Catenae Innovation (formerly Milestone Group) is a British Digital Media and Technology company. Originally a cross media proprietor with holdings in radio, publishing and television, the company now focuses on the digital media and technology sector.

The company is based in London and is a constituent of the FTSE AIM All-Share Index division of the Alternative Investment Market.

History

Events 
Since Milestone’s admission to the AIM on 1 July 2003, the company has progressed from a radio, publishing and television provider to a digital media and technology company.
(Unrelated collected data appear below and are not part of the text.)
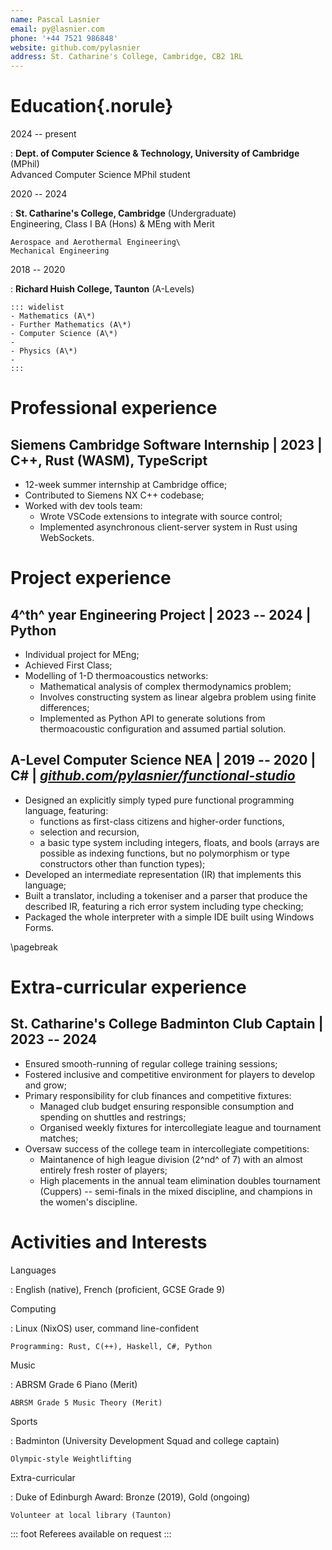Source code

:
 ```yaml
---
name: Pascal Lasnier
email: py@lasnier.com
phone: '+44 7521 986848'
website: github.com/pylasnier
address: St. Catharine's College, Cambridge, CB2 1RL
---
```

# Education{.norule}

2024 -- present

:   **Dept. of Computer Science & Technology, University of Cambridge** (MPhil)\
    Advanced Computer Science MPhil student

2020 -- 2024

:   **St. Catharine's College, Cambridge** (Undergraduate)\
    Engineering, Class I BA (Hons) & MEng with Merit

    Aerospace and Aerothermal Engineering\
    Mechanical Engineering

2018 -- 2020

:   **Richard Huish College, Taunton** (A-Levels)

    ::: widelist
    - Mathematics (A\*)
    - Further Mathematics (A\*)
    - Computer Science (A\*)
    -  
    - Physics (A\*)
    -  
    :::

# Professional experience

## **Siemens Cambridge Software Internship** | 2023 | C++, Rust (WASM), TypeScript

- 12-week summer internship at Cambridge office;
- Contributed to Siemens NX C++ codebase;
- Worked with dev tools team:
    - Wrote VSCode extensions to integrate with source control;
    - Implemented asynchronous client-server system in Rust using WebSockets.

# Project experience

## **4^th^ year Engineering Project** | 2023 -- 2024 | Python

- Individual project for MEng;
- Achieved First Class;
- Modelling of 1-D thermoacoustics networks:
    - Mathematical analysis of complex thermodynamics problem;
    - Involves constructing system as linear algebra problem using finite differences;
    - Implemented as Python API to generate solutions from thermoacoustic configuration and assumed partial solution.

## **A-Level Computer Science NEA** | 2019 -- 2020 | C# | [*github.com/pylasnier/functional-studio*](https://github.com/pylasnier/functional-studio)

- Designed an explicitly simply typed pure functional programming language, featuring:
    - functions as first-class citizens and higher-order functions,
    - selection and recursion,
    - a basic type system including integers, floats, and bools (arrays are possible as indexing functions, but no polymorphism or type constructors other than function types);
- Developed an intermediate representation (IR) that implements this language;
- Built a translator, including a tokeniser and a parser that produce the described IR, featuring a rich error system including type checking;
- Packaged the whole interpreter with a simple IDE built using Windows Forms.

\pagebreak

# Extra-curricular experience

## **St. Catharine's College Badminton Club Captain** | 2023 -- 2024

- Ensured smooth-running of regular college training sessions;
- Fostered inclusive and competitive environment for players to develop and grow;
- Primary responsibility for club finances and competitive fixtures:
    - Managed club budget ensuring responsible consumption and spending on shuttles and restrings;
    - Organised weekly fixtures for intercollegiate league and tournament matches;
- Oversaw success of the college team in intercollegiate competitions:
    - Maintanence of high league division (2^nd^ of 7) with an almost entirely fresh roster of players;
    - High placements in the annual team elimination doubles tournament (Cuppers) -- semi-finals in the mixed discipline, and champions in the women's discipline.

# Activities and Interests

Languages

:   English (native), French (proficient, GCSE Grade 9)

Computing

:   Linux (NixOS) user, command line-confident

    Programming: Rust, C(++), Haskell, C#, Python

Music

:   ABRSM Grade 6 Piano (Merit)

    ABRSM Grade 5 Music Theory (Merit)

Sports

:   Badminton (University Development Squad and college captain)

    Olympic-style Weightlifting

Extra-curricular

:   Duke of Edinburgh Award: Bronze (2019), Gold (ongoing)

    Volunteer at local library (Taunton)

::: foot
Referees available on request
:::

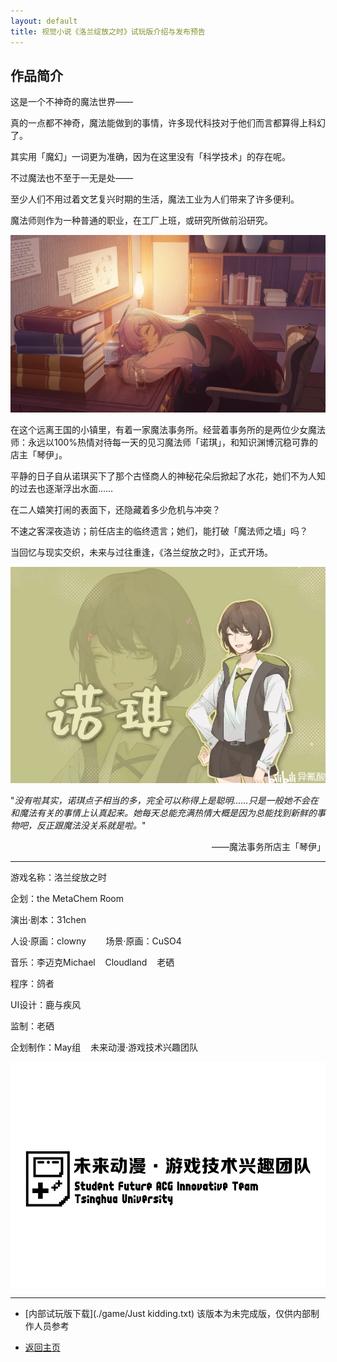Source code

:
 ```yaml
---
layout: default
title: 视觉小说《洛兰绽放之时》试玩版介绍与发布预告
---
```


## 作品简介

这是一个不神奇的魔法世界——

真的一点都不神奇，魔法能做到的事情，许多现代科技对于他们而言都算得上科幻了。

其实用「魔幻」一词更为准确，因为在这里没有「科学技术」的存在呢。

不过魔法也不至于一无是处——

至少人们不用过着文艺复兴时期的生活，魔法工业为人们带来了许多便利。

魔法师则作为一种普通的职业，在工厂上班，或研究所做前沿研究。

![琴伊闭眼](./img/睡着的琴伊-闭眼.png)

在这个远离王国的小镇里，有着一家魔法事务所。经营着事务所的是两位少女魔法师：永远以100%热情对待每一天的见习魔法师「诺琪」，和知识渊博沉稳可靠的店主「琴伊」。

平静的日子自从诺琪买下了那个古怪商人的神秘花朵后掀起了水花，她们不为人知的过去也逐渐浮出水面……

在二人嬉笑打闹的表面下，还隐藏着多少危机与冲突？

不速之客深夜造访；前任店主的临终遗言；她们，能打破「魔法师之墙」吗？

当回忆与现实交织，未来与过往重逢，《洛兰绽放之时》，正式开场。

![NQ](./img/NQ.png)

"*没有啦其实，诺琪点子相当的多，完全可以称得上是聪明……只是一般她不会在和魔法有关的事情上认真起来。她每天总能充满热情大概是因为总能找到新鲜的事物吧，反正跟魔法没关系就是啦。*"
<p align='right'>——魔法事务所店主「琴伊」</p>

-----

游戏名称：洛兰绽放之时

企划：the MetaChem Room

演出·剧本：31chen

人设·原画：clowny        场景·原画：CuSO4

音乐：李迈克Michael    Cloudland    老硒

程序：鸽者

UI设计：鹿与疾风

监制：老硒

企划制作：May组    未来动漫·游戏技术兴趣团队

![WLDM](./img/WLDM.png)

-----

+ [内部试玩版下载](./game/Just kidding.txt)
  该版本为未完成版，仅供内部制作人员参考

+ [返回主页](./)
The following events mark that progression:

2009 
Milestone entered into an agreement with privately owned American Technology firm, JumpStart Wireless Corporation, obtaining the rights to sell patented and patent pending technologies of Jumpstart in the UK.

2011 
Acquisition of Oil Productions Ltd and the development of OnSide.
Milestone’s subsidiary Oil Productions was awarded a contract to deliver a digital art competition for Infiniti.

2012 
Paul Elliott CBE was appointed Milestone’s Sports and Corporate Social Responsibility Ambassador, bringing his “expertise in community and corporate social responsibility, both locally and nationally” to the company.

2013 
Milestone launched its flagship product, the Passion Project, with the aim to inspire and empower young people and tackle youth unemployment.
Milestone piloted its Winning in the Game of Life™ product in Primary Schools, meeting the UK curriculum for Spiritual, Moral, Social and Cultural education, and developed the OnGuard product which went live with Charlton Athletic FC’s Community Trust.

2014 
Milestone’s subsidiary Oil Productions was awarded a contract to deliver the construction of a microsite for the Animals Asia Foundation.

2015 
Milestone formed a joint venture company, “Nexstar”, with Black Cactus Holdings Pty Ltd. Nexstar was originally launched for the loyalty and rewards sector, but has since expanded to include a range of services including music, film, TV and apps. It was agreed that Nexstar would syndicate content from Disorder Magazine.

Former holdings

Television channels 
The Milestone Group had one television channel Six TV (originally The Oxford Channel, it operated through Oxford Broadcasting) and was a "free-to-air" channel available in Oxford and Southampton.  It closed in 2009.

Newspapers & Magazines

Basingstoke Observer was sold in a management buyout in September 2006. Following several changes in ownership, it now operates under the ownership of Taylor Newspapers. In June 2015, the Observer brand was extended to publications in Newbury & Thatcham.

On November 28, 2019, Taylor Newspapers ceased operations.